In fact, if you look at the numbers closely you will see that the Denty actually would have a $1 Million year loss if it were not for sponsorships. Add the almost $10 Million a year in mortgage payments then you figure out why we are dodging potholes.

I also wonder if the city survey ever asks if people attend events at the Denty, or Pavilion, Orpheum, Arena, MAC, etc.? I would be curious just what percentage of Sioux Falls residents attend events.

13 Thoughts on “Events Center Revenue down over the past 3 years

  1. D@ily Spin on March 27, 2019 at 3:49 pm said:

    30 year bond payments are 6 million a year.
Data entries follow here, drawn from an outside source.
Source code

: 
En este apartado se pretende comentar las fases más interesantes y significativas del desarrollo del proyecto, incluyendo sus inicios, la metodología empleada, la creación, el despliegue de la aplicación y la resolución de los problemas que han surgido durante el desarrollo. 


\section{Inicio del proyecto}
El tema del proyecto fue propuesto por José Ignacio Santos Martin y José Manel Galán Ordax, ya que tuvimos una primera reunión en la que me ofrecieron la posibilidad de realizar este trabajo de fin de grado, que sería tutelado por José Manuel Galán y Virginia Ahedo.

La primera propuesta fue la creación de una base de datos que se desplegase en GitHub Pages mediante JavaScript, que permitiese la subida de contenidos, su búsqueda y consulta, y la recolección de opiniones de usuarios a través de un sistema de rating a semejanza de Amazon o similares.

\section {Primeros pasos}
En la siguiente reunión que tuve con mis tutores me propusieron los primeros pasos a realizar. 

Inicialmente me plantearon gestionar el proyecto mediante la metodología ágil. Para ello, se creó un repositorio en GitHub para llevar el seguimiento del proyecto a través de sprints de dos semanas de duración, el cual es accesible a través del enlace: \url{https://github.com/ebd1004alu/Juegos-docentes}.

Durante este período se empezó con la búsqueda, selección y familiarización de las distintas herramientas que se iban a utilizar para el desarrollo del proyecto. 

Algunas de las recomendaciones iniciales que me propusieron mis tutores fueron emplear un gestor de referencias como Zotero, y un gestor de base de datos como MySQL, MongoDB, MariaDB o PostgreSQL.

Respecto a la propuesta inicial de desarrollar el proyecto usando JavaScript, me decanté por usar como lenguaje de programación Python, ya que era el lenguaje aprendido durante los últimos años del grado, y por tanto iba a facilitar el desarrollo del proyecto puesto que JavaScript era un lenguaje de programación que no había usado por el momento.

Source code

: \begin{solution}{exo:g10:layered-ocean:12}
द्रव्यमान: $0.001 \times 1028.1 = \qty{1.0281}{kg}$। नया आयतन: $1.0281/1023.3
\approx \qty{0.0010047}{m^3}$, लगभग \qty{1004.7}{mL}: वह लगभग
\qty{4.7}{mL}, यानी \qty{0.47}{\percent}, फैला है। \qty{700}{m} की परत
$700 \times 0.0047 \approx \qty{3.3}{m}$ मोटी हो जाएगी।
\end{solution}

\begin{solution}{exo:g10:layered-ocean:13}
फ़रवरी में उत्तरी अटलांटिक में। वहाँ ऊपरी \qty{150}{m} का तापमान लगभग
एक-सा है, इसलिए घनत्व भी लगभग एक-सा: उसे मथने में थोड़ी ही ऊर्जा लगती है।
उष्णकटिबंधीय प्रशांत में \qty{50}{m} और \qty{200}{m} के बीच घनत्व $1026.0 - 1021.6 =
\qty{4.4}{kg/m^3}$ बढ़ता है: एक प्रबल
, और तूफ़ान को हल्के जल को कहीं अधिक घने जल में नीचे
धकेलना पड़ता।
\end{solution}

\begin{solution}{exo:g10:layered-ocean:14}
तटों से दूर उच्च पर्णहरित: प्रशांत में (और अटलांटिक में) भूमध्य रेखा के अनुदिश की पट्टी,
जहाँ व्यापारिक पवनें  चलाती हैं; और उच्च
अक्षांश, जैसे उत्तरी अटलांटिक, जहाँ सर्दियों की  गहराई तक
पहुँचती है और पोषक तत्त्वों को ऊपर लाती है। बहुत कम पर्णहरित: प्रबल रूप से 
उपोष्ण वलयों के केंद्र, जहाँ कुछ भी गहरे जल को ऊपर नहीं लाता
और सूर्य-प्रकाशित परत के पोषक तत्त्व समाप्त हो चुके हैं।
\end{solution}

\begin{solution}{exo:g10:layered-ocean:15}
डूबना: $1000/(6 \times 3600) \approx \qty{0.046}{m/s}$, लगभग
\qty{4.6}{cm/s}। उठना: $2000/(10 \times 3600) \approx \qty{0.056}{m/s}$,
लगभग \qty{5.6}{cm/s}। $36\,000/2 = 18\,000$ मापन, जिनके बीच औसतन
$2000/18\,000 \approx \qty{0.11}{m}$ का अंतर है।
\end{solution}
If income is 2 million, the Denty is losing 4 million a year. It’s not getting better. It’s getting worse. Ongoing, it looks like the city budget will always be a 4 to 10 million negative line item toward debt satisfaction. That’s a lot of infrastructure we will go without.

  2. Timbuktu on March 27, 2019 at 7:16 pm said:

    Bathroom lines are terrible. Prices are terrible. Seating is tight and uncomfortable. This place is designed for the few hundred Richies that get to sit in private boxes and enjoy free booze and food via their corporate sponsor

  3. I have no idea how you would read this spreadsheet and come to the conclusion that 3-year revenue is down. It did $8.33 million in total revenue in 2015 and $9.94 million in 2018. Rental revenue is down, but clearly they’ve made up for it in other income sources

  4. l3wis on March 27, 2019 at 9:06 pm said:

    I’m reading the bottom line. Could care less what happens in between.

  5. Realistically this balance sheet is fairly flat year to year over the past 3. If I were managing it, I would ask how could we bring the rental revenue back to the 2016 level?

    With the mortgage, it’s a lot of cash to store air. ROI has never been a realistic factor in these ventures. Could be worse like the screwing Minnesota folks are receiving with the Ziggy Arena.

  6. it loses over two million a year. tell me how this is a money maker again?

  7. I believe that spreadsheet is reporting a $2 million net income (profit) which has grown a bit since 2015. I am not sure how anyone would read that spreadsheet and come to the conclusion that it loses $2 million a year or is “down over the last three years.”

  8. scott on March 28, 2019 at 8:54 pm said:

    i guess the word “loss” at the bottom is where it seems like it loses money.

  9. Wirelessly Irradiated on March 28, 2019 at 8:58 pm said:

    Meanwhile the half-penny sales tax that helps fund the Event Center unfairly taxes the food of everyone, & is especially hardest on the poor who likely almost never frequent an event – cannot afford it.

  10. Scott – Uh, the numbers in parenthesis on that line are negative. The numbers not in parenthesis are positive. It makes a profit and has every year except 2014.

  11. Warren Phear on March 29, 2019 at 6:59 am said:

    Matt P. Only one line is missing from this spreadsheet. The yearly second penny bond payment. From now, through 2033, that second penny bond payment is $9,500,000. Now mr paulson, the new bottom line. Parentheses or no parentheses?

  12. Incentives on March 29, 2019 at 4:16 pm said:

    In addition to the yearly bond payment, let’s talk about the ‘slush fund’ SMG uses to incentivize events and performers. Seems to be a number no one wants to talk about.